__THE PROBLEM__: Read the entries below and pull out each line with the string "preview".
Segment Start: RECORDS PROVIDED
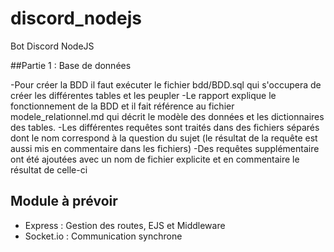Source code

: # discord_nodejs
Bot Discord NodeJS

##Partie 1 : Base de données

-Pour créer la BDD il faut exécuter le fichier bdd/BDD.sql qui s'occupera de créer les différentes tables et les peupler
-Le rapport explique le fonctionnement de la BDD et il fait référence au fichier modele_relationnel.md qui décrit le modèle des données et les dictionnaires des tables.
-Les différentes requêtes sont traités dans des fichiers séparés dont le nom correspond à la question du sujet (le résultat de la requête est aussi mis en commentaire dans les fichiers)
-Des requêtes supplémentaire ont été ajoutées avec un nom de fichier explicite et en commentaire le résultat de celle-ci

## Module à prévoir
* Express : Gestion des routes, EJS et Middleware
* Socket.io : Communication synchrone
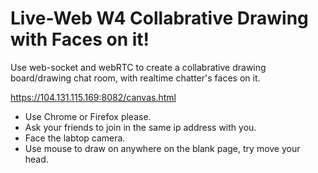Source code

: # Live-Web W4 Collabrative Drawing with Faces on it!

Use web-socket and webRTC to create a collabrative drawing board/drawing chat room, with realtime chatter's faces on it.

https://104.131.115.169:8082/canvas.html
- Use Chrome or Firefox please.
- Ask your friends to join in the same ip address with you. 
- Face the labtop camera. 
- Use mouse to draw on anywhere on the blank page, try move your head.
Segment End: RECORDS PROVIDED
Segment Start: RECORDS PROVIDED
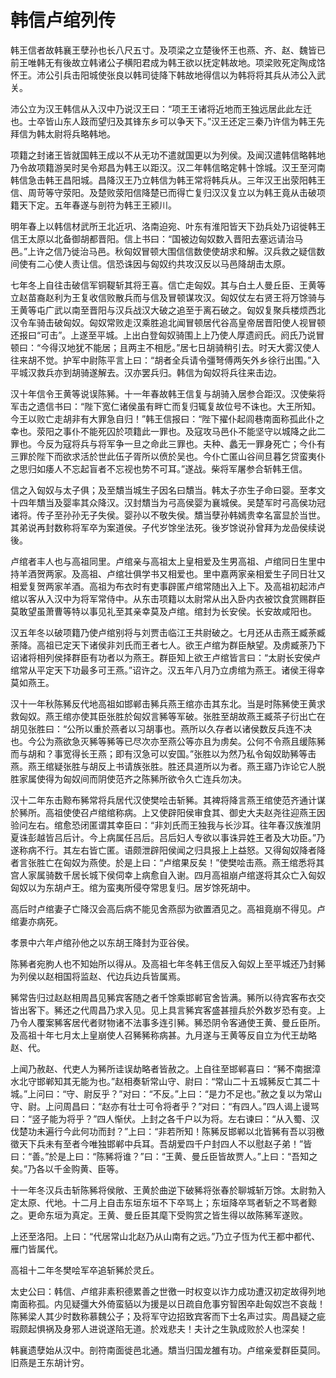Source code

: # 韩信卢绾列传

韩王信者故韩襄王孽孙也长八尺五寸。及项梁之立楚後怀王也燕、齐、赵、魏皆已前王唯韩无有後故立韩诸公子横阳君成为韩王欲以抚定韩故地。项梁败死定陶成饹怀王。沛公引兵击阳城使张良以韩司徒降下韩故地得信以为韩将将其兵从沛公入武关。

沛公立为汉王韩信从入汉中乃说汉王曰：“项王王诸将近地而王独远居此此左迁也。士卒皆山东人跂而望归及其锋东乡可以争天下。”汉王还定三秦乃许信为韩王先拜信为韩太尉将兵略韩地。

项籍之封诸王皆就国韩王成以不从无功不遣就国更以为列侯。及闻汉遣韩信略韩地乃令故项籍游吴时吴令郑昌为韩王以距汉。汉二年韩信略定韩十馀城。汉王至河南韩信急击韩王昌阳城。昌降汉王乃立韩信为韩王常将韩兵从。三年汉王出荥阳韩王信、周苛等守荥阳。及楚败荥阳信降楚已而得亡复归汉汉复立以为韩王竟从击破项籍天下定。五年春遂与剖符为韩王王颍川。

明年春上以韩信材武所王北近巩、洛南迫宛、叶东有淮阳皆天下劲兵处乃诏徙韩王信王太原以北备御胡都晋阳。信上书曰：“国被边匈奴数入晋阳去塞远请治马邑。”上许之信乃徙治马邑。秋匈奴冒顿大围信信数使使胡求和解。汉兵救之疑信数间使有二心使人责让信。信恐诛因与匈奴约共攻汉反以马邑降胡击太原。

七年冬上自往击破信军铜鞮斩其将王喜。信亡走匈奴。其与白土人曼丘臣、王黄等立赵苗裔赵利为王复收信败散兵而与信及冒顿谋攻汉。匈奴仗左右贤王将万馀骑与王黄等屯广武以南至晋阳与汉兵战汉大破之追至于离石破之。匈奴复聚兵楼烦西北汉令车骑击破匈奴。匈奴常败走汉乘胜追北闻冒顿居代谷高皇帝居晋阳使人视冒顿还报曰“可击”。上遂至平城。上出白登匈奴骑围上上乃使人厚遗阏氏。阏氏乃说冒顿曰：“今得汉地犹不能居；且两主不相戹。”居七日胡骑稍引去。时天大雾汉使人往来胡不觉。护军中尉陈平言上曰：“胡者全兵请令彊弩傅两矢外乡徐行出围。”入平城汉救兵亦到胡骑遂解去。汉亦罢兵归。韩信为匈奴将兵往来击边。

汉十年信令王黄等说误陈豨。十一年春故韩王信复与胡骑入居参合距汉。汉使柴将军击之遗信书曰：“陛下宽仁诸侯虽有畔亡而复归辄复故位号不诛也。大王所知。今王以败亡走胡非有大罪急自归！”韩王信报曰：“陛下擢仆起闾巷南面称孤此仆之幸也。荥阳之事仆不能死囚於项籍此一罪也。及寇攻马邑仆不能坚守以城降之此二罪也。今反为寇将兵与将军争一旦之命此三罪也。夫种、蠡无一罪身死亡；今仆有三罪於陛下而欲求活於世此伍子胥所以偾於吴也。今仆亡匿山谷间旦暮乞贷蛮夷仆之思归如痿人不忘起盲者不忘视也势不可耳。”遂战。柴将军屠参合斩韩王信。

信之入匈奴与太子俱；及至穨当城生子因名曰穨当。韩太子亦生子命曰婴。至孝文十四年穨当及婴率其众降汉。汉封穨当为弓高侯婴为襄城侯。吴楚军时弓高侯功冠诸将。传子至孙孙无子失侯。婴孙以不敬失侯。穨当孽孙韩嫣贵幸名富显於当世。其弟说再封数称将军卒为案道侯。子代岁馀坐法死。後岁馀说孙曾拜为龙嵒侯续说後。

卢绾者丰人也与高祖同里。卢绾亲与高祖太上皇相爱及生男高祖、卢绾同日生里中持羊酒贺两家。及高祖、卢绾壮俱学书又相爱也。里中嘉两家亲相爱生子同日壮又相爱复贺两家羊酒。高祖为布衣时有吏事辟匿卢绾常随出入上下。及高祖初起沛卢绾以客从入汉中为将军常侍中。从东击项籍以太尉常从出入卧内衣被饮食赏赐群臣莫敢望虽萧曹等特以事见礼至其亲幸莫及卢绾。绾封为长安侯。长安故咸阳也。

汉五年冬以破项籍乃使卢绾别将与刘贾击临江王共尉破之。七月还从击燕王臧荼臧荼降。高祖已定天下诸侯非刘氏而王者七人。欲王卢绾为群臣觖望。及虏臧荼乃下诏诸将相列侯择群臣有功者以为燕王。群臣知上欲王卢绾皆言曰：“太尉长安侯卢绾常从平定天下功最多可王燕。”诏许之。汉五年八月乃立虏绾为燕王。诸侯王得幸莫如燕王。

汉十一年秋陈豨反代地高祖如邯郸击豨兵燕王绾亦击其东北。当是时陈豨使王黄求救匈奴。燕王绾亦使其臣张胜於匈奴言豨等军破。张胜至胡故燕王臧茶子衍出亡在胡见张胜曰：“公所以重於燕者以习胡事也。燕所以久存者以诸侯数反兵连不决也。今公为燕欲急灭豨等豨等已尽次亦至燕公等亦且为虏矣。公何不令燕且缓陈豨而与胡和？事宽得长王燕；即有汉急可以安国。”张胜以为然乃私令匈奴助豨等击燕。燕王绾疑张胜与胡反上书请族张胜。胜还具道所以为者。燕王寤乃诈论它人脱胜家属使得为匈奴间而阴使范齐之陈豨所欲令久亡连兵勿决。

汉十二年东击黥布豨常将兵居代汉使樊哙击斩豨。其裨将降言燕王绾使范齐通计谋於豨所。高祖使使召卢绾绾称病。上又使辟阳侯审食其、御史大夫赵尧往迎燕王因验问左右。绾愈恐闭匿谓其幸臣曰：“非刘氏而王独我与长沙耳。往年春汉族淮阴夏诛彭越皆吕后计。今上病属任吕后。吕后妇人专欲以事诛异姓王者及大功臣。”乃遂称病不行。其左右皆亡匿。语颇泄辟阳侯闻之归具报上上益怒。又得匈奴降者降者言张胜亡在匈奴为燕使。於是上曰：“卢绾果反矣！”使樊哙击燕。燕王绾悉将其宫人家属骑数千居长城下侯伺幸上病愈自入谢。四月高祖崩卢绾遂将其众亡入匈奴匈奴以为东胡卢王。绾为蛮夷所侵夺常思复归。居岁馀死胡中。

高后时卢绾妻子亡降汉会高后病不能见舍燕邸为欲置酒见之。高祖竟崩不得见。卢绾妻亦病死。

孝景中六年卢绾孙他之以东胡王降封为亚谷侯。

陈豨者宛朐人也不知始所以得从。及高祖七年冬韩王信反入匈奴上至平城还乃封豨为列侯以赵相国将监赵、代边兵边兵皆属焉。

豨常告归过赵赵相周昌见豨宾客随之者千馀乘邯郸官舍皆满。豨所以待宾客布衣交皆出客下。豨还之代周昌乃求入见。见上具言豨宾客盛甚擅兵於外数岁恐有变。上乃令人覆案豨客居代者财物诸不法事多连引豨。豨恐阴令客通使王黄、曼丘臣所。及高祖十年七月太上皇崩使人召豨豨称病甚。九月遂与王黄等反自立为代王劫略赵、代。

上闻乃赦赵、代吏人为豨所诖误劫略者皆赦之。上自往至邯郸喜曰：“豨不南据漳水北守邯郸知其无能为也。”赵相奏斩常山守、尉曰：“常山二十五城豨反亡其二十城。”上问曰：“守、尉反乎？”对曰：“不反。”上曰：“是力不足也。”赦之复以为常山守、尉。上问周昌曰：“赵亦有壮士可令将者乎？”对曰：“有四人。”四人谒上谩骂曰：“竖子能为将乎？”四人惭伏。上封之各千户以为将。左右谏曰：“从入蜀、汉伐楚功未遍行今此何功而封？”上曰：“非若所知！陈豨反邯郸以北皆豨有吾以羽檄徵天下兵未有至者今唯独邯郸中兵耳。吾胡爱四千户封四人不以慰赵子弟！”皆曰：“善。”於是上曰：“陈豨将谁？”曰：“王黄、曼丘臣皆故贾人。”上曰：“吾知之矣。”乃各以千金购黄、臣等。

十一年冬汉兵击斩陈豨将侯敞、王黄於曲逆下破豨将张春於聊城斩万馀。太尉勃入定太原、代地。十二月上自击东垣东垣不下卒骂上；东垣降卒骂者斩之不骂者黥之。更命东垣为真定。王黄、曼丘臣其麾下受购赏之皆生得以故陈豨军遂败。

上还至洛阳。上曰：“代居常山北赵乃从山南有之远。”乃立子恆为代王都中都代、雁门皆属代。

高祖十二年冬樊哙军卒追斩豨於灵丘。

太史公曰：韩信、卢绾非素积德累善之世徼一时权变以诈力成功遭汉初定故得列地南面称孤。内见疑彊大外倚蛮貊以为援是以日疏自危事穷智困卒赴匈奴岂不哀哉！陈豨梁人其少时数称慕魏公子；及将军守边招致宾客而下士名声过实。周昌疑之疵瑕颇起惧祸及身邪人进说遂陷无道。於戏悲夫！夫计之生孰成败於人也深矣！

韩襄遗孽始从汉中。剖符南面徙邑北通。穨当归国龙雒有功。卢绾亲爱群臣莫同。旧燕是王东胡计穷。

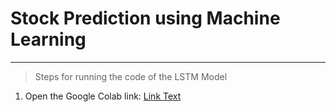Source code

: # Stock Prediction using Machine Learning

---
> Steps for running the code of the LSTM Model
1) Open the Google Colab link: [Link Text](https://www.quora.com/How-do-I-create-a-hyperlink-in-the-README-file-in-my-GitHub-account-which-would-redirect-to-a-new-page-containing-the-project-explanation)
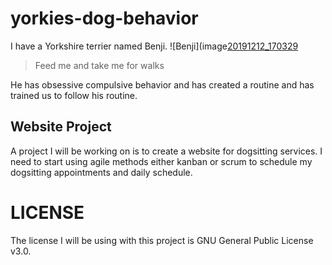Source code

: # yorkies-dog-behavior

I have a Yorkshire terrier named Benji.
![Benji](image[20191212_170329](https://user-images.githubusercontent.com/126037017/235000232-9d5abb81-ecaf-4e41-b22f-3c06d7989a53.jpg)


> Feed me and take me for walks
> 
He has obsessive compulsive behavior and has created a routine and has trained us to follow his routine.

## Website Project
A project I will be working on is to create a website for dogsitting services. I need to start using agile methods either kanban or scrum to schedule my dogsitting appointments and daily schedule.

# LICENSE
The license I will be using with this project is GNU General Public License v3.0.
Segment End: RECORDS PROVIDED
Segment Start: RECORDS PROVIDED
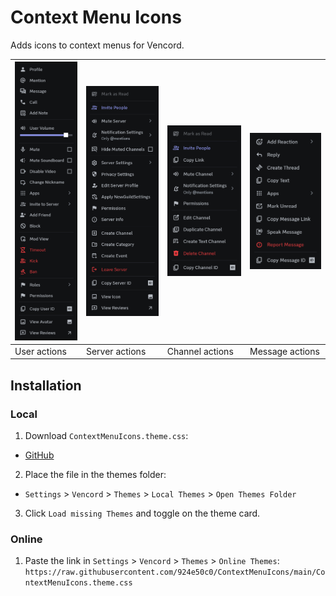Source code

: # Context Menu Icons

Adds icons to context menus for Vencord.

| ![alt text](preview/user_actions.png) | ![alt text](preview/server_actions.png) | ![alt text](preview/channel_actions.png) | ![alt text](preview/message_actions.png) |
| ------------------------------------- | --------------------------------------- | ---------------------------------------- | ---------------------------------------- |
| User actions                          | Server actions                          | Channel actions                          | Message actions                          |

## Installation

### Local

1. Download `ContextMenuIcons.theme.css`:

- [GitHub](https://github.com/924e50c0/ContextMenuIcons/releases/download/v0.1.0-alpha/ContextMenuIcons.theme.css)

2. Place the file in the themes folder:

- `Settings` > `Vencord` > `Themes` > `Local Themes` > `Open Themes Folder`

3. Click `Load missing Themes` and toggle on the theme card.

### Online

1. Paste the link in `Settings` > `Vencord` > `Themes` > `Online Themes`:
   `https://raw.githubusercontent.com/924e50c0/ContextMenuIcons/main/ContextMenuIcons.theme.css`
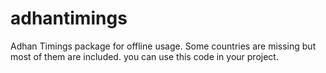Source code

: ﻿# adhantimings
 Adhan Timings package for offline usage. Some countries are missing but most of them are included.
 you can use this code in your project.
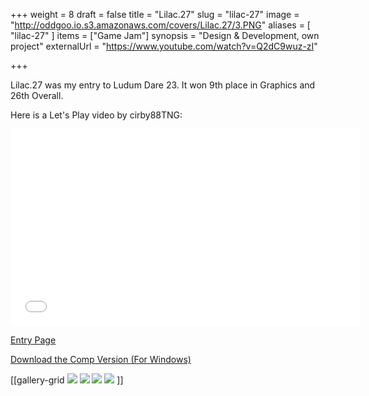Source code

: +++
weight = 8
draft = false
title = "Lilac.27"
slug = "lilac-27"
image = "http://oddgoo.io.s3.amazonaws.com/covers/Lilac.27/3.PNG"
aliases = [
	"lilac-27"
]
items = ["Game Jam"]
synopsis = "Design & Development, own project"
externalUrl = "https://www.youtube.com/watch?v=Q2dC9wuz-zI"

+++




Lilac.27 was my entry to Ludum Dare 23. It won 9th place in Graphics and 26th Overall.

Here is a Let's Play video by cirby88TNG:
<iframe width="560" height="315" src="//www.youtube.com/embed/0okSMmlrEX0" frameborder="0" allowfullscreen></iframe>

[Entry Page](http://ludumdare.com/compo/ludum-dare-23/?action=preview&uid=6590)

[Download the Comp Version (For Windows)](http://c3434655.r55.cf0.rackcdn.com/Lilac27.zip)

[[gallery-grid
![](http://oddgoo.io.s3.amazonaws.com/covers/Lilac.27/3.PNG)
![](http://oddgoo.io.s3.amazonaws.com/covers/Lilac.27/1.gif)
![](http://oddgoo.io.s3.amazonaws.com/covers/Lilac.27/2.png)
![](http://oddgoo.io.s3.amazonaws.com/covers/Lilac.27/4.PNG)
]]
Segment End: RECORDS PROVIDED
__WRITTEN SOLUTION__:
| ![alt text](preview/user_actions.png) | ![alt text](preview/server_actions.png) | ![alt text](preview/channel_actions.png) | ![alt text](preview/message_actions.png) |
[Entry Page](http://ludumdare.com/compo/ludum-dare-23/?action=preview&uid=6590)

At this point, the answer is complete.